Les attaques d’Israël menées dans l’enceinte d’al-Aqsa la semaine passée ont été particulièrement dévastatrices, d’autant qu’elles ont eu lieu durant le Ramadan, suscitant un grand désarroi. Mais il faut appréhender la situation actuelle dans un cadre plus large : les assauts israéliens contre les sites et les pratiques palestiniennes, qu’elles soient religieuses, culturelles et nationales, sont permanents. L’accès des Palestiniens à al-Aqsa est régulièrement bloqué par les forces israéliennes, par le biais de fermetures autour du complexe lui-même et, plus largement, par des restrictions à la circulation des Palestiniens. Mais ces mesures ont également un impact sur les chrétiens palestiniens qui habitent dans la bande de Gaza et qui se voient refuser l’accès à Jérusalem et à Bethléem pour Noël, ou encore pour la Pâque orthodoxe de ce week-end, les autorités israéliennes ayant l’intention de limiter l’accès aux lieux saints. Ces dernières années, le gouvernement israélien a inondé la presse internationale de récits sur la façon dont il accordait « généreusement » des permis aux Palestiniens afin qu’ils puissent se rendre à Jérusalem pour les fêtes. Or, ce qui est important, c’est qu’Israël bloque les déplacements des Palestiniens : pourquoi devraient-ils avoir besoin d’un permis pour accéder à leurs propres sites religieux et culturels, dans leur propre patrie ?

Sami Abu Shehadeh, un homme politique palestinien, l’a très justement dit cette semaine : « Nous possédons nos mosquées et nos églises, nous possédons chaque pierre que nous avons héritée de nos ancêtres et nous continuerons à célébrer nos traditions — quels que soient les projets de ceux qui soutiennent un régime d’apartheid déployé de la rivière à la mer. » Car Israël ne limite pas seulement la circulation des Palestiniens à l’intérieur de ses frontières. La majorité du peuple palestinien vit en exil, en tant que réfugiés, et se voit refuser tout accès à sa terre.
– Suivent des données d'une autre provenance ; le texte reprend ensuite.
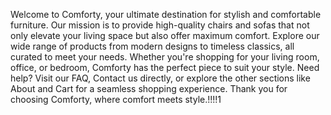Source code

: Welcome to Comforty, your ultimate destination for stylish and comfortable furniture. Our mission is to provide high-quality chairs and sofas that not only elevate your living space but also offer maximum comfort. Explore our wide range of products from modern designs to timeless classics, all curated to meet your needs. Whether you're shopping for your living room, office, or bedroom, Comforty has the perfect piece to suit your style. Need help? Visit our FAQ, Contact us directly, or explore the other sections like About and Cart for a seamless shopping experience. Thank you for choosing Comforty, where comfort meets style.!!!!1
Les Palestiniens en exil, toutes confessions confondues, sont tenus à l’écart de leur patrie alors que des milliers de touristes étrangers affluent dans le pays pour y passer des vacances — un atout financier certain pour l’industrie touristique israélienne. Les nombreux lieux saints de Palestine ne sont pas seulement destinés à la pratique religieuse : ils font partie du patrimoine national de la Palestine. Le poète palestinien Mohammed El-Kurd l’évoquait récemment lors d’un entretien, se remémorant le temps qu’il passa dans la cour d’al-Aqsa à réviser ses examens scolaires.

Les attaques contre les sites religieux palestiniens font partie de l’assaut colonial contre l’espace public et l’identité nationale palestiniens, de la même manière qu’Israël cible les musées et les théâtres palestiniens via des fermetures et des attaques. Ces actions relèvent d’une tentative de séparer les Palestiniens de leur patrimoine et de leur histoire, afin de faire en sorte que même leur participation à la vie culturelle publique relève d’une lutte.